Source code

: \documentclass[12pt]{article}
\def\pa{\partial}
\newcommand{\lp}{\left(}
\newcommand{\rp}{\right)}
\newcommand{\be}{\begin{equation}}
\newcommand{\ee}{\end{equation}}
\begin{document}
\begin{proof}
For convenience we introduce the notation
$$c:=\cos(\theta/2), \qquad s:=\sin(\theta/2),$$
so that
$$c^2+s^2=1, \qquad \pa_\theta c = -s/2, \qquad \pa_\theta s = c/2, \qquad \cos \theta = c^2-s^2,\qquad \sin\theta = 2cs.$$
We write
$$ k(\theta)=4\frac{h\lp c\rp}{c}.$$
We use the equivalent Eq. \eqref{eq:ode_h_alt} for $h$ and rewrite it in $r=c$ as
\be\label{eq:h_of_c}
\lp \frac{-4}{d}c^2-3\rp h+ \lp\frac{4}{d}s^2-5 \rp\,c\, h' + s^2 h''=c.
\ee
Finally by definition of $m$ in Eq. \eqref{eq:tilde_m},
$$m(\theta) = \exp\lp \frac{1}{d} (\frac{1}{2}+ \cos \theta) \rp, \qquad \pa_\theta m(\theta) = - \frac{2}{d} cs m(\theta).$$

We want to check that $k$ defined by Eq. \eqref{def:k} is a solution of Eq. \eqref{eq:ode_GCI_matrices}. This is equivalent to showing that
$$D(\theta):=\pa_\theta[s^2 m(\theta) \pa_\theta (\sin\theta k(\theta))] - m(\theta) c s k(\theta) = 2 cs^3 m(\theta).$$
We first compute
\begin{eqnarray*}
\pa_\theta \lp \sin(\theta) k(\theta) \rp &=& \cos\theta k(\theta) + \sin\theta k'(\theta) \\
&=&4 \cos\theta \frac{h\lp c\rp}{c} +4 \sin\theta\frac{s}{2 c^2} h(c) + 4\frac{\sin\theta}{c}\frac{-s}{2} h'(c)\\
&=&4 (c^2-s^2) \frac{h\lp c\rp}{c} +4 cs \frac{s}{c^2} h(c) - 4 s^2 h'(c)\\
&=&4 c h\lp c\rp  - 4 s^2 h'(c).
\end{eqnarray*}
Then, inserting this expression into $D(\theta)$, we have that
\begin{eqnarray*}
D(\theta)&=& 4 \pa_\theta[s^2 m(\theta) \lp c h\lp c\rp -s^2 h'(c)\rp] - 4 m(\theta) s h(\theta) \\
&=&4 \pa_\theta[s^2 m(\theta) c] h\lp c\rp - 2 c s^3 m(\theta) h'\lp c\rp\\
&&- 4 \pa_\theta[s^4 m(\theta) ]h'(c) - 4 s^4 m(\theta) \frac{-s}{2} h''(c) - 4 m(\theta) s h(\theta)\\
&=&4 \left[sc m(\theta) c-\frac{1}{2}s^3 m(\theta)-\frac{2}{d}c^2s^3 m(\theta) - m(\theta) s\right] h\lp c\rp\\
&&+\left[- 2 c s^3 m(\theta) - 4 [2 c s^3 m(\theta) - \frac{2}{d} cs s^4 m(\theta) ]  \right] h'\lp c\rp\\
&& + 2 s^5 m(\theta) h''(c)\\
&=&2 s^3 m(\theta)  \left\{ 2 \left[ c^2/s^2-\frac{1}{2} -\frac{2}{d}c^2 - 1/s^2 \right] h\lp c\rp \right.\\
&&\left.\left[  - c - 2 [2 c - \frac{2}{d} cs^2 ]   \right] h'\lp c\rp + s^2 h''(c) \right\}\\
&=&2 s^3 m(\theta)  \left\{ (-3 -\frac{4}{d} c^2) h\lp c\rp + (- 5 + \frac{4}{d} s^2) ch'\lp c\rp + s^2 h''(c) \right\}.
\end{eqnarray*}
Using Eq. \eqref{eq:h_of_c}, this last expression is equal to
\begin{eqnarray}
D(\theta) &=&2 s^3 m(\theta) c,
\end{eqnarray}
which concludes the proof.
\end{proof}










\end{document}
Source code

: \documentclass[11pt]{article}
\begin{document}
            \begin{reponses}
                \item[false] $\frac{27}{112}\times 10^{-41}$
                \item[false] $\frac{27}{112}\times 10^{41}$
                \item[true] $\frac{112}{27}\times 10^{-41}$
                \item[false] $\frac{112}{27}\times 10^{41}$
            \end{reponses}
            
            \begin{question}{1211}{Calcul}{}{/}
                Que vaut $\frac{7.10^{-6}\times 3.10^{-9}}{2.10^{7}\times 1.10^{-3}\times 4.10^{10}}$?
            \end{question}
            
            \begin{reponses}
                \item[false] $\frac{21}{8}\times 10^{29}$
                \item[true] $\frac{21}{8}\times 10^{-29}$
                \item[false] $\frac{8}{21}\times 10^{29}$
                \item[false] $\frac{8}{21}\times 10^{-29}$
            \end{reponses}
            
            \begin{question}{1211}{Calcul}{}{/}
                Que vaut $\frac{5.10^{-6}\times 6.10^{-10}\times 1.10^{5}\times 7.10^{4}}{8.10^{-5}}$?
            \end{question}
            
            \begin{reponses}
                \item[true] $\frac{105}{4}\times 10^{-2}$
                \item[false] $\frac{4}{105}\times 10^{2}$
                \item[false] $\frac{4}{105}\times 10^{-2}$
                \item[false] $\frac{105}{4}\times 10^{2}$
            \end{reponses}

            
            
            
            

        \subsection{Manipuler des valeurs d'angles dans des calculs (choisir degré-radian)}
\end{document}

---+---

▶ _What you should do_
So that nothing is lost, please reproduce each entry exactly as written.

▶ _Response for this exercise_
Source code

: \documentclass[12pt]{article}
\def\pa{\partial}
\newcommand{\lp}{\left(}
\newcommand{\rp}{\right)}
\newcommand{\be}{\begin{equation}}
\newcommand{\ee}{\end{equation}}
\begin{document}
\begin{proof}
For convenience we introduce the notation
$$c:=\cos(\theta/2), \qquad s:=\sin(\theta/2),$$
so that
$$c^2+s^2=1, \qquad \pa_\theta c = -s/2, \qquad \pa_\theta s = c/2, \qquad \cos \theta = c^2-s^2,\qquad \sin\theta = 2cs.$$
We write
$$ k(\theta)=4\frac{h\lp c\rp}{c}.$$
We use the equivalent Eq. \eqref{eq:ode_h_alt} for $h$ and rewrite it in $r=c$ as
\be\label{eq:h_of_c}
\lp \frac{-4}{d}c^2-3\rp h+ \lp\frac{4}{d}s^2-5 \rp\,c\, h' + s^2 h''=c.
\ee
Finally by definition of $m$ in Eq. \eqref{eq:tilde_m},
$$m(\theta) = \exp\lp \frac{1}{d} (\frac{1}{2}+ \cos \theta) \rp, \qquad \pa_\theta m(\theta) = - \frac{2}{d} cs m(\theta).$$

We want to check that $k$ defined by Eq. \eqref{def:k} is a solution of Eq. \eqref{eq:ode_GCI_matrices}. This is equivalent to showing that
$$D(\theta):=\pa_\theta[s^2 m(\theta) \pa_\theta (\sin\theta k(\theta))] - m(\theta) c s k(\theta) = 2 cs^3 m(\theta).$$
We first compute
\begin{eqnarray*}
\pa_\theta \lp \sin(\theta) k(\theta) \rp &=& \cos\theta k(\theta) + \sin\theta k'(\theta) \\
&=&4 \cos\theta \frac{h\lp c\rp}{c} +4 \sin\theta\frac{s}{2 c^2} h(c) + 4\frac{\sin\theta}{c}\frac{-s}{2} h'(c)\\
&=&4 (c^2-s^2) \frac{h\lp c\rp}{c} +4 cs \frac{s}{c^2} h(c) - 4 s^2 h'(c)\\
&=&4 c h\lp c\rp  - 4 s^2 h'(c).
\end{eqnarray*}
Then, inserting this expression into $D(\theta)$, we have that
\begin{eqnarray*}
D(\theta)&=& 4 \pa_\theta[s^2 m(\theta) \lp c h\lp c\rp -s^2 h'(c)\rp] - 4 m(\theta) s h(\theta) \\
&=&4 \pa_\theta[s^2 m(\theta) c] h\lp c\rp - 2 c s^3 m(\theta) h'\lp c\rp\\
&&- 4 \pa_\theta[s^4 m(\theta) ]h'(c) - 4 s^4 m(\theta) \frac{-s}{2} h''(c) - 4 m(\theta) s h(\theta)\\
&=&4 \left[sc m(\theta) c-\frac{1}{2}s^3 m(\theta)-\frac{2}{d}c^2s^3 m(\theta) - m(\theta) s\right] h\lp c\rp\\
&&+\left[- 2 c s^3 m(\theta) - 4 [2 c s^3 m(\theta) - \frac{2}{d} cs s^4 m(\theta) ]  \right] h'\lp c\rp\\
&& + 2 s^5 m(\theta) h''(c)\\
&=&2 s^3 m(\theta)  \left\{ 2 \left[ c^2/s^2-\frac{1}{2} -\frac{2}{d}c^2 - 1/s^2 \right] h\lp c\rp \right.\\
&&\left.\left[  - c - 2 [2 c - \frac{2}{d} cs^2 ]   \right] h'\lp c\rp + s^2 h''(c) \right\}\\
&=&2 s^3 m(\theta)  \left\{ (-3 -\frac{4}{d} c^2) h\lp c\rp + (- 5 + \frac{4}{d} s^2) ch'\lp c\rp + s^2 h''(c) \right\}.
\end{eqnarray*}
Using Eq. \eqref{eq:h_of_c}, this last expression is equal to
\begin{eqnarray}
D(\theta) &=&2 s^3 m(\theta) c,
\end{eqnarray}
which concludes the proof.
\end{proof}










\end{document}
Source code

: \documentclass[11pt]{article}
\begin{document}
            \begin{reponses}
                \item[false] $\frac{27}{112}\times 10^{-41}$
                \item[false] $\frac{27}{112}\times 10^{41}$
                \item[true] $\frac{112}{27}\times 10^{-41}$
                \item[false] $\frac{112}{27}\times 10^{41}$
            \end{reponses}
            
            \begin{question}{1211}{Calcul}{}{/}
                Que vaut $\frac{7.10^{-6}\times 3.10^{-9}}{2.10^{7}\times 1.10^{-3}\times 4.10^{10}}$?
            \end{question}
            
            \begin{reponses}
                \item[false] $\frac{21}{8}\times 10^{29}$
                \item[true] $\frac{21}{8}\times 10^{-29}$
                \item[false] $\frac{8}{21}\times 10^{29}$
                \item[false] $\frac{8}{21}\times 10^{-29}$
            \end{reponses}
            
            \begin{question}{1211}{Calcul}{}{/}
                Que vaut $\frac{5.10^{-6}\times 6.10^{-10}\times 1.10^{5}\times 7.10^{4}}{8.10^{-5}}$?
            \end{question}
            
            \begin{reponses}
                \item[true] $\frac{105}{4}\times 10^{-2}$
                \item[false] $\frac{4}{105}\times 10^{2}$
                \item[false] $\frac{4}{105}\times 10^{-2}$
                \item[false] $\frac{105}{4}\times 10^{2}$
            \end{reponses}

            
            
            
            

        \subsection{Manipuler des valeurs d'angles dans des calculs (choisir degré-radian)}
\end{document}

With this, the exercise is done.